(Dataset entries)
┌────────

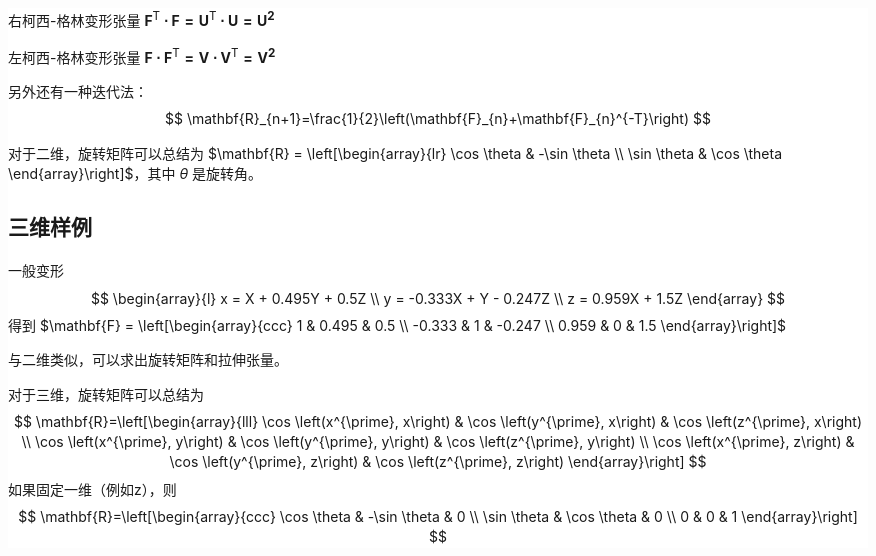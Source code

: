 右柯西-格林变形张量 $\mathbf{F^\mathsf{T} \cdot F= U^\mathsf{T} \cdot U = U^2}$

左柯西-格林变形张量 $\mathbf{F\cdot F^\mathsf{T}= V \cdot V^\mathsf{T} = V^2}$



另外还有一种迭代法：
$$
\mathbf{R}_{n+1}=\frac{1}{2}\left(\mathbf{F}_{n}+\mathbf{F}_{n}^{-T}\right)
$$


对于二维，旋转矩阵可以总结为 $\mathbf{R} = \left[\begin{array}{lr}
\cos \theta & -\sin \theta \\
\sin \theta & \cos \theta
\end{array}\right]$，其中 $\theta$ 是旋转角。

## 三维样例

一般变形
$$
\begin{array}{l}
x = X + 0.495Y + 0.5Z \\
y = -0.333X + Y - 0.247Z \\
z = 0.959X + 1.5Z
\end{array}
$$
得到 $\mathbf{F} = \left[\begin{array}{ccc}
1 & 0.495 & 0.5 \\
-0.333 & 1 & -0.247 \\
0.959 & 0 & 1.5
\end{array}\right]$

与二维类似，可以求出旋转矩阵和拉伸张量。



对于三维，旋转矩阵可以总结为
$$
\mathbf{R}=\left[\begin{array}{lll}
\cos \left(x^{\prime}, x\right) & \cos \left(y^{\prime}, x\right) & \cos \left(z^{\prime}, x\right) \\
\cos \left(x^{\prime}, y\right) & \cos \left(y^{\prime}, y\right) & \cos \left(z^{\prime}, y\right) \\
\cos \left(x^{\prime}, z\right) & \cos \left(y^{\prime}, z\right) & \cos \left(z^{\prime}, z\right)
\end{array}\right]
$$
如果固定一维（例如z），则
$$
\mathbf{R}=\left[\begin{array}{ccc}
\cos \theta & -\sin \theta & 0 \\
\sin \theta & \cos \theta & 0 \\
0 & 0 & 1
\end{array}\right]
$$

└────────
┌────────

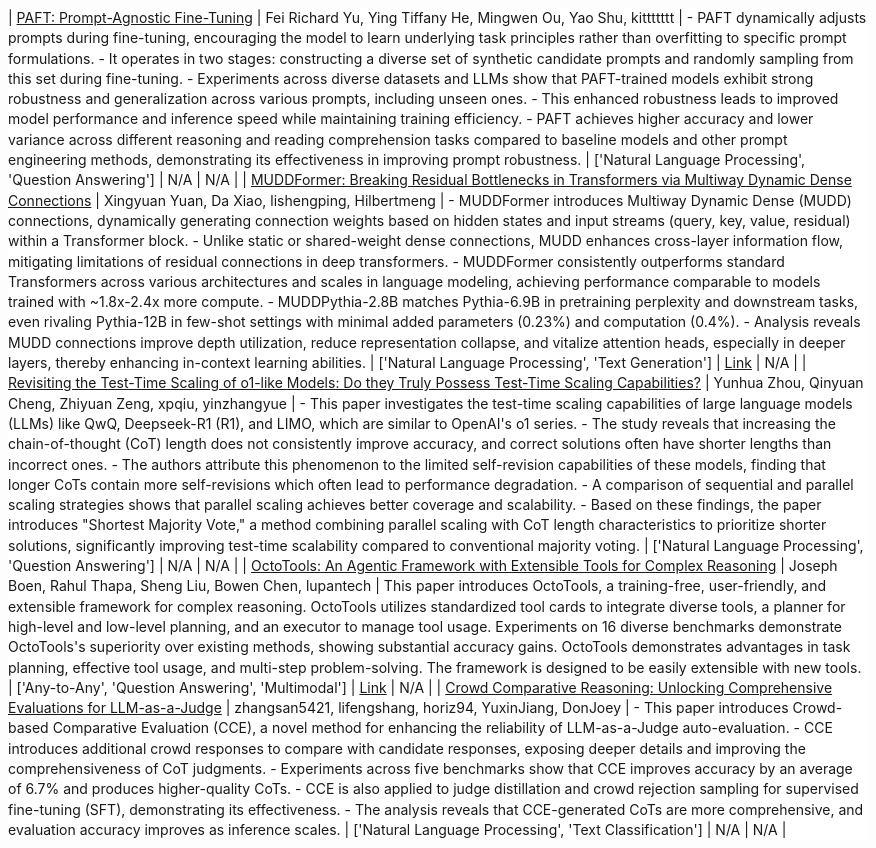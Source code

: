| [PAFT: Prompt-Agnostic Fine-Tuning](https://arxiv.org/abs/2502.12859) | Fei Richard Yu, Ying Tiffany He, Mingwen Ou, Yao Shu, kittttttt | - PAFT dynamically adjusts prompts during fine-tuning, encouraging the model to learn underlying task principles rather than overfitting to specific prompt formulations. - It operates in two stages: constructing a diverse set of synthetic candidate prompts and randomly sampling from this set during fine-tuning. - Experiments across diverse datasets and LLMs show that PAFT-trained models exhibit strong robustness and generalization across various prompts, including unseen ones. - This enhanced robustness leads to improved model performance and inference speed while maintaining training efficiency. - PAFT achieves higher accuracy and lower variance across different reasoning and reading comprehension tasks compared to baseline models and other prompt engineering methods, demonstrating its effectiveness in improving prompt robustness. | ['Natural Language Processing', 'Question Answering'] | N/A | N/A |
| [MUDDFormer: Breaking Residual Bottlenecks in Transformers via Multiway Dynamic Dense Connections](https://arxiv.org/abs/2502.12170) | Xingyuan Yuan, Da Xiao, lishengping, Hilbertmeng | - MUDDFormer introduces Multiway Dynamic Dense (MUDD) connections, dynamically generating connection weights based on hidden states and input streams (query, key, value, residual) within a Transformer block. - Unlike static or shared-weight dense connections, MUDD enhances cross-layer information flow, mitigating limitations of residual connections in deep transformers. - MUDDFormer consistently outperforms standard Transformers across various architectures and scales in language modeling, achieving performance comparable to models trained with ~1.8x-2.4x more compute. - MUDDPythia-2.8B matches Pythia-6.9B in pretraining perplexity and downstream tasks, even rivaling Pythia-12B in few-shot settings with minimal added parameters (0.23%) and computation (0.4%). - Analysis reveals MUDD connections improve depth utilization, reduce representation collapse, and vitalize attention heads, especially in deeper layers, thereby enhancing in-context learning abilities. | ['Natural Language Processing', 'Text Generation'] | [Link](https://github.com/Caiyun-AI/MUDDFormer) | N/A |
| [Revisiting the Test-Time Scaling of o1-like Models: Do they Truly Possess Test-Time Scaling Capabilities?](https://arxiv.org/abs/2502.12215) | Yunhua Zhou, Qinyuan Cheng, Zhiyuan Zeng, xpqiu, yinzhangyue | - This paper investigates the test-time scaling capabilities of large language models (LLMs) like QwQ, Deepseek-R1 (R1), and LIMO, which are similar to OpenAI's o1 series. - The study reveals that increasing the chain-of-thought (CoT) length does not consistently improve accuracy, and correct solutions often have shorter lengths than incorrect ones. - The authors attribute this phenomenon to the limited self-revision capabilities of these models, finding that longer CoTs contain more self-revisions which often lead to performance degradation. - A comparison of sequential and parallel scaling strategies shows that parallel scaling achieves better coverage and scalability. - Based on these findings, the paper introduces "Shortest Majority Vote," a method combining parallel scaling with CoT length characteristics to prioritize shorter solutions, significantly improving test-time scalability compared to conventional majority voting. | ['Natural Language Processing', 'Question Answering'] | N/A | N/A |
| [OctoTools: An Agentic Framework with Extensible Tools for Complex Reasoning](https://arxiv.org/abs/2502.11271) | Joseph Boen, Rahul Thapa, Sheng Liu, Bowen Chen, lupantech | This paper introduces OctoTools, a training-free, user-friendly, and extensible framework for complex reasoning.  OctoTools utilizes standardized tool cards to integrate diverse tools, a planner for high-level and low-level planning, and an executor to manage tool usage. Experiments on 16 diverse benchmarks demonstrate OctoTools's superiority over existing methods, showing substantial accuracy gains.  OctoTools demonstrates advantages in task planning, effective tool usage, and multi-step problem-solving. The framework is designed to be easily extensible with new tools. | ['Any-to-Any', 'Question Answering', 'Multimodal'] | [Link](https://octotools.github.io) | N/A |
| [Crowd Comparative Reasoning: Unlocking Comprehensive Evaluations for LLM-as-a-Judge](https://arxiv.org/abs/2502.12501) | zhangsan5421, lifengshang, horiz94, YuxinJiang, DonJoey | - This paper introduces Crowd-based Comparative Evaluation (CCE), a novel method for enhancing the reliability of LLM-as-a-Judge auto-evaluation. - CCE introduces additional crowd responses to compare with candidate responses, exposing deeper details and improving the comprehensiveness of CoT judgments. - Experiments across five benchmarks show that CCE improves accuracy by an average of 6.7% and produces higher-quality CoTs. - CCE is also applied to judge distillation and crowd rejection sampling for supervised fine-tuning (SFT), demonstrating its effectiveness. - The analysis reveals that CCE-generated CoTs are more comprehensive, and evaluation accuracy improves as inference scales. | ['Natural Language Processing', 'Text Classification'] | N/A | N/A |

└────────

- [How to complete this task]:
Please copy each line of the entries in which the word "left" shows up.

- [Answer]:
\mathbf{R}_{n+1}=\frac{1}{2}\left(\mathbf{F}_{n}+\mathbf{F}_{n}^{-T}\right)
对于二维，旋转矩阵可以总结为 $\mathbf{R} = \left[\begin{array}{lr}
得到 $\mathbf{F} = \left[\begin{array}{ccc}
\mathbf{R}=\left[\begin{array}{lll}
\cos \left(x^{\prime}, x\right) & \cos \left(y^{\prime}, x\right) & \cos \left(z^{\prime}, x\right) \\
\cos \left(x^{\prime}, y\right) & \cos \left(y^{\prime}, y\right) & \cos \left(z^{\prime}, y\right) \\
\cos \left(x^{\prime}, z\right) & \cos \left(y^{\prime}, z\right) & \cos \left(z^{\prime}, z\right)
\mathbf{R}=\left[\begin{array}{ccc}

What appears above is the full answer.